**Prompt:**
Among the entries below, find each line holding "gamma" and return it.

Raw data below:

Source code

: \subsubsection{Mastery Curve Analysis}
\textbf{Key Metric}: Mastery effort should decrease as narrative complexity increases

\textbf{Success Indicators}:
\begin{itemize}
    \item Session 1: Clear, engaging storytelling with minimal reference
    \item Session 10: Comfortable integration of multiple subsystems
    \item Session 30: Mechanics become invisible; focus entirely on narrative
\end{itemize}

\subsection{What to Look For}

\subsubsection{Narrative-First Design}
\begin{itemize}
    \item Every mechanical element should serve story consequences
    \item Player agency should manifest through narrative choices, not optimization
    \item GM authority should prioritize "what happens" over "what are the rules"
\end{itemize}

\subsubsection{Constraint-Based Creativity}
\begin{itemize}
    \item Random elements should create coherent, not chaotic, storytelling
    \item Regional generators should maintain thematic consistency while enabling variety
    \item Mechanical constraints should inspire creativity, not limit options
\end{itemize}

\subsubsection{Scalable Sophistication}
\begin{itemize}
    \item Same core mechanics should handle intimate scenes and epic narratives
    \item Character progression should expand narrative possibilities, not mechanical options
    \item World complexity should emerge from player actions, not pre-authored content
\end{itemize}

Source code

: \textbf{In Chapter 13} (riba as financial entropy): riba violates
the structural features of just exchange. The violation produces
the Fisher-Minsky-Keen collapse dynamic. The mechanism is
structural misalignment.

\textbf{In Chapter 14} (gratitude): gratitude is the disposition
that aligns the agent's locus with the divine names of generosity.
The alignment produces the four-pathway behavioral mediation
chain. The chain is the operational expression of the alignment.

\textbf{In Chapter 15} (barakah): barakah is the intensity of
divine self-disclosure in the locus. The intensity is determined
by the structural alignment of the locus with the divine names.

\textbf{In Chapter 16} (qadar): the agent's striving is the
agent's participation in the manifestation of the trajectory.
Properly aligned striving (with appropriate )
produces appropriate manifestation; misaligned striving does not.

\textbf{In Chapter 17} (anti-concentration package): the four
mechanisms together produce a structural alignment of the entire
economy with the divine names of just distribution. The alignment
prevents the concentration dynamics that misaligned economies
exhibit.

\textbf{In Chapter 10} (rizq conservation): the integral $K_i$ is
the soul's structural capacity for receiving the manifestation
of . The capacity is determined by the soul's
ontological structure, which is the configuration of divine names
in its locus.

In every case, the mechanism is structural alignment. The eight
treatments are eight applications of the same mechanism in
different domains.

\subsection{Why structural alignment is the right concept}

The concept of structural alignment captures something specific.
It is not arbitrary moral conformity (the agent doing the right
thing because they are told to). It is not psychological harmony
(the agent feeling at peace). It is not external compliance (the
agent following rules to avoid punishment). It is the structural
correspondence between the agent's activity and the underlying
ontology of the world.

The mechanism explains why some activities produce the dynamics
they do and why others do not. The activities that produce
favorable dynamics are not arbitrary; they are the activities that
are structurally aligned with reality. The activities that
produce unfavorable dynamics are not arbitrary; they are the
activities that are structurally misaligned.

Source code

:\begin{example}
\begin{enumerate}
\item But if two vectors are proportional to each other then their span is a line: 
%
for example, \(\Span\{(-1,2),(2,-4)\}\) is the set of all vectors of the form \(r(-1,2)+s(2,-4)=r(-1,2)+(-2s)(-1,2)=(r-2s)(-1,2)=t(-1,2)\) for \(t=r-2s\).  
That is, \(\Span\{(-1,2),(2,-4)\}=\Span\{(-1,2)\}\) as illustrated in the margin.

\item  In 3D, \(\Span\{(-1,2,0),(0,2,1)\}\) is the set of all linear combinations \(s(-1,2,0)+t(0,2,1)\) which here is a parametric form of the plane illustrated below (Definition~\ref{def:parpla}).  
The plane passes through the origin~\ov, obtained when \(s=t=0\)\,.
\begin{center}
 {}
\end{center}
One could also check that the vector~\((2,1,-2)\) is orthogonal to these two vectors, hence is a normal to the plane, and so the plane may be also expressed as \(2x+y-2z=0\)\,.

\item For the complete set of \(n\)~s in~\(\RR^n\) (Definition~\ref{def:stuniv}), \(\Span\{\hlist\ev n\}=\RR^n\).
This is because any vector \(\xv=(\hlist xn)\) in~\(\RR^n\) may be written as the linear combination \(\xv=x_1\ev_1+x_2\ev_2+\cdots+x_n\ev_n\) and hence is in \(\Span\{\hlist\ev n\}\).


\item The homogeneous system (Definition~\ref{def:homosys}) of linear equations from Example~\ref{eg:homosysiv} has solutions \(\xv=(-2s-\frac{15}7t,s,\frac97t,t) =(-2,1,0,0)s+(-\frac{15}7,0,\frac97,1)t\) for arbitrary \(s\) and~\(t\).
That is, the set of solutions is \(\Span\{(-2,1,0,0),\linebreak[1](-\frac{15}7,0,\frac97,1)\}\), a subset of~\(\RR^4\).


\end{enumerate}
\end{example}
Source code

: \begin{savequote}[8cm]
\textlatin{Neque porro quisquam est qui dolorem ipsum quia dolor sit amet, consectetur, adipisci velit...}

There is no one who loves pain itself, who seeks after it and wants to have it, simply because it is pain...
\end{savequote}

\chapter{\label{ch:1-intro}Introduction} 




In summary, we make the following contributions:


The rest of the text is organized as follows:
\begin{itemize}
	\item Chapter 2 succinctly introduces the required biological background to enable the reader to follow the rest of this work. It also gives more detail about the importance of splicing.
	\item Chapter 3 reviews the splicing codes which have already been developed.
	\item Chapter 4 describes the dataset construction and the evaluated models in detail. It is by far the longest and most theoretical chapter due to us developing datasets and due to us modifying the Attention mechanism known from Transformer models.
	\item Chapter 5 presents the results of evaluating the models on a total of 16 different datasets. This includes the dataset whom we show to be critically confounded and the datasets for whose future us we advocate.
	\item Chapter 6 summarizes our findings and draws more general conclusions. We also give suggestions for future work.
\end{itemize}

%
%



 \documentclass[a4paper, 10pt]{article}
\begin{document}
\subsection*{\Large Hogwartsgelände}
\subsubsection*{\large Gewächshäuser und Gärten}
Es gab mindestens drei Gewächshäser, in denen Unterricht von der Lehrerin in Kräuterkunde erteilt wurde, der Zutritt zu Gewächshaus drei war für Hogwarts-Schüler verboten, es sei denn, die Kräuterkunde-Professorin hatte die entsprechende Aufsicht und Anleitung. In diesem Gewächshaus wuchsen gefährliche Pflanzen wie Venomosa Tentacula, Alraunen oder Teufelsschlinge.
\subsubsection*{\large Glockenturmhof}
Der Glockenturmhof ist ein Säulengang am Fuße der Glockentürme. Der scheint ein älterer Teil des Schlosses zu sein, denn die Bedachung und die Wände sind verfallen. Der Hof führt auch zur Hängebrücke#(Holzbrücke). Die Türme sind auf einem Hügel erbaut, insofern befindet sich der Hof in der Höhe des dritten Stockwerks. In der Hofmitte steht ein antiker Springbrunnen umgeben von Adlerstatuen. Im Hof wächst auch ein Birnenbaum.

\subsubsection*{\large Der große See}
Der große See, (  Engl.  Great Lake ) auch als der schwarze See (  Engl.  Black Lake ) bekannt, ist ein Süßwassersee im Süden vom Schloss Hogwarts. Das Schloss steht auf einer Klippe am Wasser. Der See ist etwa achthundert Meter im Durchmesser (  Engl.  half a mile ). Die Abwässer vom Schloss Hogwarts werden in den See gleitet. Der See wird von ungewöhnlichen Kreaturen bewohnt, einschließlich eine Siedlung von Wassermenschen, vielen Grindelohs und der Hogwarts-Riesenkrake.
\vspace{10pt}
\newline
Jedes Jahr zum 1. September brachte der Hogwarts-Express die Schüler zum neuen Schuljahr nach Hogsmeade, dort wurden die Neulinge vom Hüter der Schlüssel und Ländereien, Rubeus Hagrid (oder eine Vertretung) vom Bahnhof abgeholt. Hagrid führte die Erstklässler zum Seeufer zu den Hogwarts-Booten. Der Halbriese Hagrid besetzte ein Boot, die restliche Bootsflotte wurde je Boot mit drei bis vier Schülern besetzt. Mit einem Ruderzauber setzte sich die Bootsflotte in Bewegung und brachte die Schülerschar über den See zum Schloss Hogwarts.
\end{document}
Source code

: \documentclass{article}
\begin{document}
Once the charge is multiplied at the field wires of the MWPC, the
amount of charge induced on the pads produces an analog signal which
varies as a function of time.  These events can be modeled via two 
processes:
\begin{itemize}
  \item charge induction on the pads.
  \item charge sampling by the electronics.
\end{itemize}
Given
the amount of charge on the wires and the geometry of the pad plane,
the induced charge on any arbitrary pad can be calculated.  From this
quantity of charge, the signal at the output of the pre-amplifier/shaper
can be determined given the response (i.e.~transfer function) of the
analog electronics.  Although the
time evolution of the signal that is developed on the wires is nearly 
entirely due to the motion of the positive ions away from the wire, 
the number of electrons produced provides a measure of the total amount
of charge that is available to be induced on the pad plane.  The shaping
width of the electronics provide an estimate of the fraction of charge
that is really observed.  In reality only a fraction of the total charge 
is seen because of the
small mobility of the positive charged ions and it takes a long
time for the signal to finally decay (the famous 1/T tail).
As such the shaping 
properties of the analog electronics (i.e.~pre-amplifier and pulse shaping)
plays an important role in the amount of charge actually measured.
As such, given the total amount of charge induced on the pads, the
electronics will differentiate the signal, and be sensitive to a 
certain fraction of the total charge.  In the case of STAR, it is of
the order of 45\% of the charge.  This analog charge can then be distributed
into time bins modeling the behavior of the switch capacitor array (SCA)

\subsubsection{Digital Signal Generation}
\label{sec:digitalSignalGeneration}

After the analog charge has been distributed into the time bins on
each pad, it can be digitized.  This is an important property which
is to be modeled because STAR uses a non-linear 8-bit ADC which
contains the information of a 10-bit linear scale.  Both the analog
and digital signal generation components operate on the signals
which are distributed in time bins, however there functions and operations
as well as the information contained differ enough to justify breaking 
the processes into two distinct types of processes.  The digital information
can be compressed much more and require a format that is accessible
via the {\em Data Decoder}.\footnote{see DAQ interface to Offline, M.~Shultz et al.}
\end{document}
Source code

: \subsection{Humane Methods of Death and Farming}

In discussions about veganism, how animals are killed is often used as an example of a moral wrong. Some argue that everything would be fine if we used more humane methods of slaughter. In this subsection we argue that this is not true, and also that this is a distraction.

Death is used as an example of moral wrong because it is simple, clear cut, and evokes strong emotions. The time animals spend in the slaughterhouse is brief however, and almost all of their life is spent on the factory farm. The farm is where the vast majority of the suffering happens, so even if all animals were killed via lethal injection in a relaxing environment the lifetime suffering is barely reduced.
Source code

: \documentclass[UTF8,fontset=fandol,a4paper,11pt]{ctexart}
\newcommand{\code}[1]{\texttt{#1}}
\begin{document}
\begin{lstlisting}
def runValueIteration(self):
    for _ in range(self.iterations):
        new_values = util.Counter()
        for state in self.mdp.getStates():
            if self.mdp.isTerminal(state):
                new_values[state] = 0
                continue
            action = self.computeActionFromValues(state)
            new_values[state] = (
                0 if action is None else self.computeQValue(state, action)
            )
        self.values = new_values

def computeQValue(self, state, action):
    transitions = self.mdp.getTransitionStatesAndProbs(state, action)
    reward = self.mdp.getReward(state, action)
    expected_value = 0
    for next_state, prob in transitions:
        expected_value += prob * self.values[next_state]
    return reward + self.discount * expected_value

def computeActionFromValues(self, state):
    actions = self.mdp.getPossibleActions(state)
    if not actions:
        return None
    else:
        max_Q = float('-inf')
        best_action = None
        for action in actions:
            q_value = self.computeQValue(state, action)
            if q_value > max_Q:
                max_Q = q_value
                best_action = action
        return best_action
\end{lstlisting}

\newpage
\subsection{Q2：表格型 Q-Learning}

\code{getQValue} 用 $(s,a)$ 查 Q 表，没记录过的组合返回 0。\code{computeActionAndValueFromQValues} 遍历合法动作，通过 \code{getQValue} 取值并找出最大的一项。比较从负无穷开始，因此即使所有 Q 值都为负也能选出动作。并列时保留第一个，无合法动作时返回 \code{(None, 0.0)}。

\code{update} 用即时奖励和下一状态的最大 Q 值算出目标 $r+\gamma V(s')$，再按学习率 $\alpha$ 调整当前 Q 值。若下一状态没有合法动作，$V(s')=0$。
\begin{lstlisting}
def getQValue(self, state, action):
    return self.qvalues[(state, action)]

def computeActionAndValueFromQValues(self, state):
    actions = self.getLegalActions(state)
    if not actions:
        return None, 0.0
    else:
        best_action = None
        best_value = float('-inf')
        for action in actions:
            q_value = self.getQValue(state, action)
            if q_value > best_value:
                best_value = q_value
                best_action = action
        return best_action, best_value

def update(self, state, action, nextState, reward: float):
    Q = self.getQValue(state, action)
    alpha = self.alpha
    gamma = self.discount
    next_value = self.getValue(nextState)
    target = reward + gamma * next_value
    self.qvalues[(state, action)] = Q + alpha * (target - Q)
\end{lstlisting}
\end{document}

End of Raw data.

**Solution for this problem:**
\code{update} 用即时奖励和下一状态的最大 Q 值算出目标 $r+\gamma V(s')$，再按学习率 $\alpha$ 调整当前 Q 值。若下一状态没有合法动作，$V(s')=0$。
    gamma = self.discount
    target = reward + gamma * next_value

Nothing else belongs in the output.